## Abstract

There is a difference in viewpoint of developmental and evo-devo geneticists versus breeders and students of quantitative evolution. The former are interested in understanding the developmental process; the emphasis is on identifying genes and studying their action and interaction. Typically, the genes have individually large effects and usually show substantial dominance and epistasis. The latter group are interested in quantitative phenotypes rather than individual genes. Quantitative traits are typically determined by many genes, usually with little dominance or epistasis. Furthermore, epistatic variance has minimum effect, since the selected population soon arrives at a state in which the rate of change is given by the additive variance or covariance. Thus, the breeder's custom of ignoring epistasis usually gives a more accurate prediction than if epistatic variance were included in the formulae.

## 1. Introduction

In its original introduction by Bateson, the word *epistasis* was defined as the masking of the effect of an allele by another at a different locus. It was soon discovered that epistasis is often not complete, and the definition was extended to include partial masking. Fisher further extended the usage to a second definition. He coined the word *epistacy* to mean any departure from additivity—or on a different scale, multiplicativity—of allelic effects. (For small differences additive and multiplicative systems are much the same; I shall ignore any distinction and use additivity from here on.) Fisher's word did not catch on—users preferred epistasis—but the concept did, and his paper marked the beginning of the quantitative analysis of selection. For a discussion of the various meanings of the word, see Phillips (1998). In my view, retaining Fisher's word might have averted some confusion.

In this essay, I want to emphasize this difference in usage. Students of development or evo-devo usually employ the first definition. Animal and plant breeders, or those interested in prediction of evolutionary change, usually use the second. Each is correct in context. My main objective here is to show that the breeders' practice of ignoring epistasis in quantitative selection is fully justified. Much of the material here is taken from an earlier paper (Crow 2008).

It is a pleasure to write this article in honour of Brian Charlesworth, whose contributions to both theoretical and experimental genetics—including quantitative traits and epistasis—have greatly enriched the field.

## 2. Contrasting views

Recent years have seen an increased emphasis on epistasis (e.g. Wolf *et al*. 2000; Carlborg & Haley 2004). Students of development and evo-devo, as well as some human geneticists, have paid particular interest to interactions. For those in these fields, epistasis is an interesting phenomenon on its own and studying it gives deeper insights into developmental and evolutionary processes. Ultimately one wants to know which individual genes are involved, and if one is studying the effects of such genes, it is natural to consider the ways in which they interact. Historically, among many other uses, epistasis has provided a means for identifying steps in biochemical and developmental sequences. More generally, including epistasis is part of the description of gene effects. So epistasis, despite methodological challenges, is usually welcomed as providing further insights. Students of development or evo-devo typically study genes of major effect. Of course, genes with major effects are more easily discovered, so they may be providing a biased sample. But we can say that at least some of the genes involved have large effects. And such genes typically show considerable dominance and epistasis.

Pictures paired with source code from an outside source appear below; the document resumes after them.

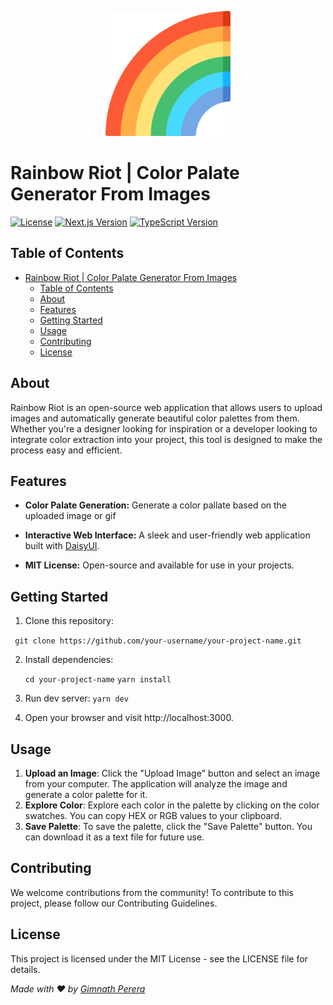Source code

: <p align="center">
  <img src="/resources/rainbow.png" alt="Project Logo" width="200">
</p>

# Rainbow Riot | Color Palate Generator From Images

[![License](https://img.shields.io/badge/license-MIT-blue.svg)](https://github.com/your-username/your-project-name/blob/main/LICENSE) [![Next.js Version](https://img.shields.io/badge/Next.js-13.0.0-blueviolet.svg)](https://nextjs.org/) [![TypeScript Version](https://img.shields.io/badge/TypeScript-4.5.2-blue.svg)](https://www.typescriptlang.org/)

<!-- <img width="1431" alt="image" src="/resources/screen-capture.gif"> -->

## Table of Contents

- [Rainbow Riot | Color Palate Generator From Images](#rainbow-riot--color-palate-generator-from-images)
  - [Table of Contents](#table-of-contents)
  - [About](#about)
  - [Features](#features)
  - [Getting Started](#getting-started)
  - [Usage](#usage)
  - [Contributing](#contributing)
  - [License](#license)

## About

Rainbow Riot is an open-source web application that allows users to upload images and automatically generate beautiful color palettes from them. Whether you're a designer looking for inspiration or a developer looking to integrate color extraction into your project, this tool is designed to make the process easy and efficient.

## Features

- **Color Palate Generation:** Generate a color pallate based on the uploaded image or gif

- **Interactive Web Interface:** A sleek and user-friendly web application built with [DaisyUI](https://daisyui.com 'DaisyUI').

- **MIT License:** Open-source and available for use in your projects.

## Getting Started

1. Clone this repository:

` git clone https://github.com/your-username/your-project-name.git`

2. Install dependencies:

   `cd your-project-name`
   `yarn install`

3. Run dev server:
   `yarn dev`

4. Open your browser and visit http://localhost:3000.

## Usage

1. **Upload an Image**: Click the "Upload Image" button and select an image from your computer. The application will analyze the image and generate a color palette for it.
2. **Explore Color**: Explore each color in the palette by clicking on the color swatches. You can copy HEX or RGB values to your clipboard.
3. **Save Palette**: To save the palette, click the "Save Palette" button. You can download it as a text file for future use.

## Contributing

We welcome contributions from the community! To contribute to this project, please follow our Contributing Guidelines.

## License

This project is licensed under the MIT License - see the LICENSE file for details.

_Made with ❤️ by [Gimnath Perera](https://github.com/Gimnath-Perera)_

In contrast, animal and plant breeders have traditionally regarded epistasis as a nuisance, akin to noise in impeding or obscuring the progress of selection. It may seem surprising that the traditional practice of ignoring epistasis has not led to errors in prediction equations. Why? It is this seeming paradox that I wish to discuss.

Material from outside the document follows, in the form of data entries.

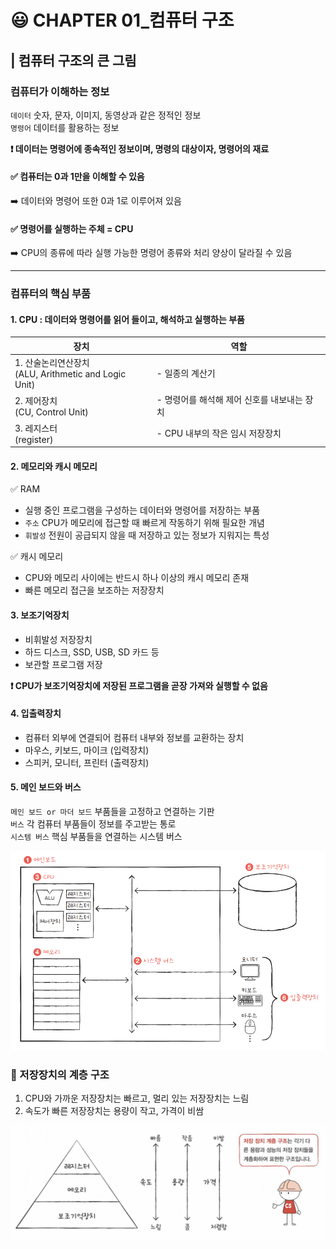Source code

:# 😃 CHAPTER 01_컴퓨터 구조
## | 컴퓨터 구조의 큰 그림
### 컴퓨터가 이해하는 정보

`데이터`
숫자, 문자, 이미지, 동영상과 같은 정적인 정보  
`명령어`
데이터를 활용하는 정보

**❗️ 데이터는 명령어에 종속적인 정보이며, 명령의 대상이자, 명령어의 재료**

#### ✅ 컴퓨터는 0과 1만을 이해할 수 있음   
  ➡️ 데이터와 명령어 또한 0과 1로 이루어져 있음
#### ✅ 명령어를 실행하는 주체 = CPU  
  ➡️ CPU의 종류에 따라 실행 가능한 명령어 종류와 처리 양상이 달라질 수 있음

---

### 컴퓨터의 핵심 부품

#### 1. CPU : 데이터와 명령어를 읽어 들이고, 해석하고 실행하는 부품
| 장치 | 역할 |
|---|---|
| 1. 산술논리연산장치<br/>(ALU, Arithmetic and Logic Unit) | - 일종의 계산기 |
| 2. 제어장치<br/>(CU, Control Unit) | - 명령어를 해석해 제어 신호를 내보내는 장치 |
| 3. 레지스터<br/>(register) | - CPU 내부의 작은 임시 저장장치 |

#### 2. 메모리와 캐시 메모리
✅ RAM
- 실행 중인 프로그램을 구성하는 데이터와 명령어를 저장하는 부품
- `주소` CPU가 메모리에 접근할 때 빠르게 작동하기 위해 필요한 개념
- `휘발성` 전원이 공급되지 않을 때 저장하고 있는 정보가 지워지는 특성

✅ 캐시 메모리
- CPU와 메모리 사이에는 반드시 하나 이상의 캐시 메모리 존재
- 빠른 메모리 접근을 보조하는 저장장치
#### 3. 보조기억장치
- 비휘발성 저장장치
- 하드 디스크, SSD, USB, SD 카드 등
- 보관할 프로그램 저장   

**❗️ CPU가 보조기억장치에 저장된 프로그램을 곧장 가져와 실행할 수 없음**

#### 4. 입출력장치
- 컴퓨터 외부에 연결되어 컴퓨터 내부와 정보를 교환하는 장치
- 마우스, 키보드, 마이크 (입력장치)
- 스피커, 모니터, 프린터 (출력장치)

#### 5. 메인 보드와 버스
`메인 보드 or 마더 보드` 부품들을 고정하고 연결하는 기판   
`버스` 각 컴퓨터 부품들이 정보를 주고받는 통로   
`시스템 버스` 핵심 부품들을 연결하는 시스템 버스

![메인 보드와 버스](./메인보드와%20버스.png)

### 🙌 저장장치의 계층 구조
1. CPU와 가까운 저장장치는 빠르고, 멀리 있는 저장장치는 느림
2. 속도가 빠른 저장장치는 용량이 작고, 가격이 비쌈

![](./저장장치의%20계층%20구조.png)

Continuously distributed quantitative traits typically depend on a large number of factors, each making a small contribution to the quantitative measurement. In general, the smaller the effects, the more nearly additive they are. Experimental evidence for this is abundant. This is expected for reasons analogous to those for which taking only the first term of a Taylor series provides a good estimate. For the partial or complete absence of dominance in genes with small viability effects, see Greenberg & Crow (1960); for the minimum influence of epistasis, see Temin *et al*. (1969). (Greenberg and Temin are the same person, before and after marriage.) Subsequent work in many laboratories has abundantly confirmed these conclusions. I conclude that most quantitative traits involve many genes with little dominance or epistasis.

## 3. Polygenic traits

Historically, human height has been regarded as a paradigm of a quantitative trait. The data were consistent with a large number of genes acting in roughly additive fashion (Fisher 1918). Recently, three genome-wide association tests have documented the large number of loci involved. The three studies identified a total of 54 loci (Visscher 2008). Since there was almost no overlap in the three studies, the great majority of loci must have not yet been identified. These 54 loci accounted for about 9 per cent of the genetic variance; hence the total number of loci must be roughly 54 × (100/9) = 600. This is a minimum estimate, since only those loci contributing at least 0.3 per cent of the variance would have been detected. So, clearly, human height fits the picture of a trait determined by a large number of genes, each with a very small effect.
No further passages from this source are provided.